The two men stared down one another, only one of them right to do so. The other, Degre, lost his stamina for scowling as he realized this fight wasn’t one he could win. His lip began to tremble. He had no card to play. 

“Get out,” Horace said. “You’ll get nothing from me. So get out.” 

“Please-” Degre shriveled like the cold prick he was. “Please. If that thing finds me…” 

“I’d love to help you, sir,” Horace said. “But I’m afraid it’s closing time. My wife, whom I love with all my heart, awaits me at home.” 

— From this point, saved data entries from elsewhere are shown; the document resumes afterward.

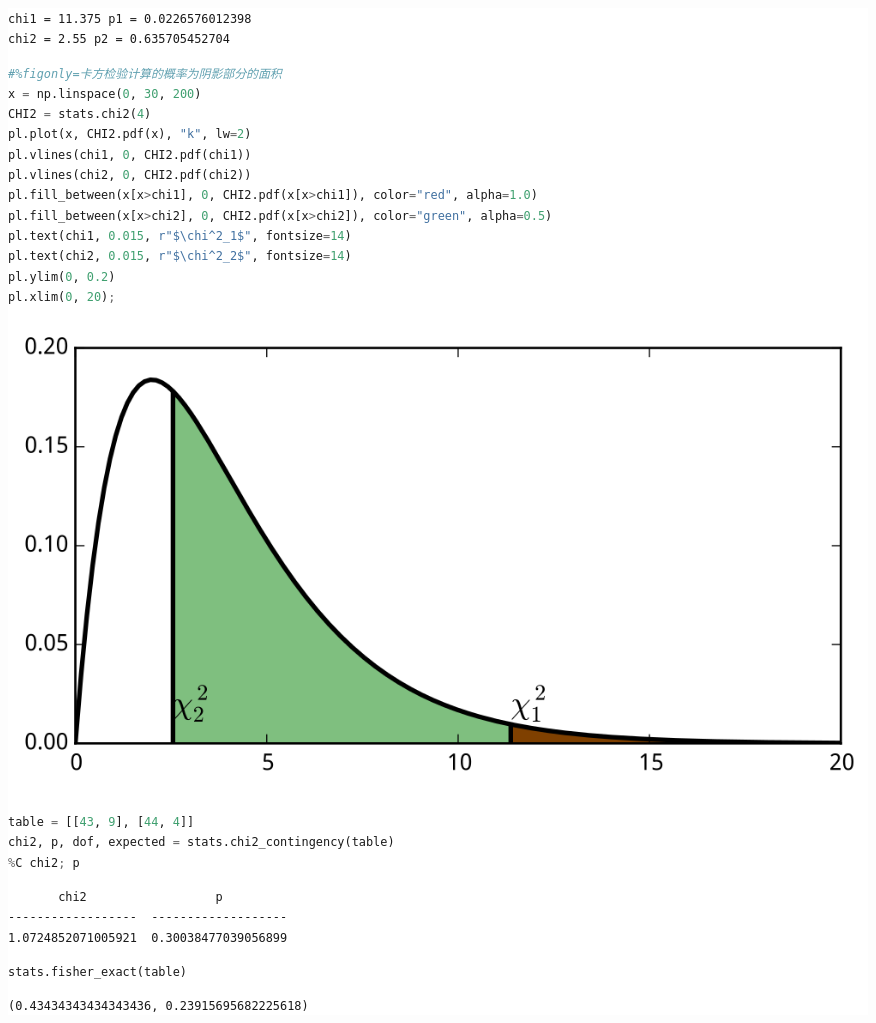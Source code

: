     chi1 = 11.375 p1 = 0.0226576012398
    chi2 = 2.55 p2 = 0.635705452704



```python
#%figonly=卡方检验计算的概率为阴影部分的面积
x = np.linspace(0, 30, 200)
CHI2 = stats.chi2(4)
pl.plot(x, CHI2.pdf(x), "k", lw=2)
pl.vlines(chi1, 0, CHI2.pdf(chi1))
pl.vlines(chi2, 0, CHI2.pdf(chi2))
pl.fill_between(x[x>chi1], 0, CHI2.pdf(x[x>chi1]), color="red", alpha=1.0)
pl.fill_between(x[x>chi2], 0, CHI2.pdf(x[x>chi2]), color="green", alpha=0.5)
pl.text(chi1, 0.015, r"$\chi^2_1$", fontsize=14)
pl.text(chi2, 0.015, r"$\chi^2_2$", fontsize=14)
pl.ylim(0, 0.2)
pl.xlim(0, 20);
```


![svg](scipy-400-stats_files/scipy-400-stats_46_0.svg)



```python
table = [[43, 9], [44, 4]]
chi2, p, dof, expected = stats.chi2_contingency(table)
%C chi2; p
```

           chi2                  p         
    ------------------  -------------------
    1.0724852071005921  0.30038477039056899



```python
stats.fisher_exact(table)
```




    (0.43434343434343436, 0.23915695682225618)


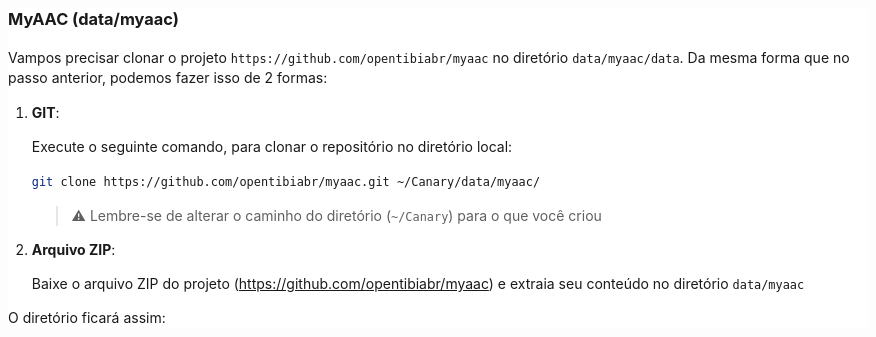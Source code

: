 ### MyAAC (data/myaac)

Vampos precisar clonar o projeto `https://github.com/opentibiabr/myaac` no diretório `data/myaac/data`. Da mesma forma que no passo anterior, podemos fazer isso de 2 formas:

1. **GIT**:

   Execute o seguinte comando, para clonar o repositório no diretório local:

   ```bash
   git clone https://github.com/opentibiabr/myaac.git ~/Canary/data/myaac/
   ```

   > ⚠️ Lembre-se de alterar o caminho do diretório (`~/Canary`) para o que você criou

2. **Arquivo ZIP**:

   Baixe o arquivo ZIP do projeto (https://github.com/opentibiabr/myaac) e extraia seu conteúdo no diretório `data/myaac`

O diretório ficará assim:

Degre lifted a finger in objection, desperation on his face as he opened his mouth. “A drink then. If you won’t repay me what’s owed, then at least send me to The Black with a drink.” 

There was a trick to throwing a person; Horace was certain of it. There had to be some method by which he could support an adult man with minimum strain to himself—all while allowing for easy control of the flailing individual, even when casting him out to the mud. As it happened, despite Horace’s certainty of the skill existing, he had mastered no such technique. Strength wasn’t the issue, especially over the likes of Degre. Leverage perhaps. Maybe it was as simple as his age and a lack in finesse. The effort of throwing Degre outside became a clumsy several minutes of grasps and fumbles. Degre both begged for support and repeatedly slipped out of reach. Once Horace finally had a hold of him, the spindly bastard kicked over a shelf of exotic furs from the Southern continent. A barrel of locally made arrows busted in on one side. Racks of tools spilled everywhere. Horace was only able to stop the struggle because he’d managed to wrap an arm around Degre’s neck and squeezed half the life out of him. He didn’t kill the man. Although, when all was said and done, his feelings on the matter were mixed. While there was some delight in finally living his dream of throwing Degre to the street, and in watching the fool fight to breathe on the ground, the damage caused didn’t quite cover his victory. With the door safely locked, Horace faced the wreckage of his shop and uttered a handful of vulgarities. 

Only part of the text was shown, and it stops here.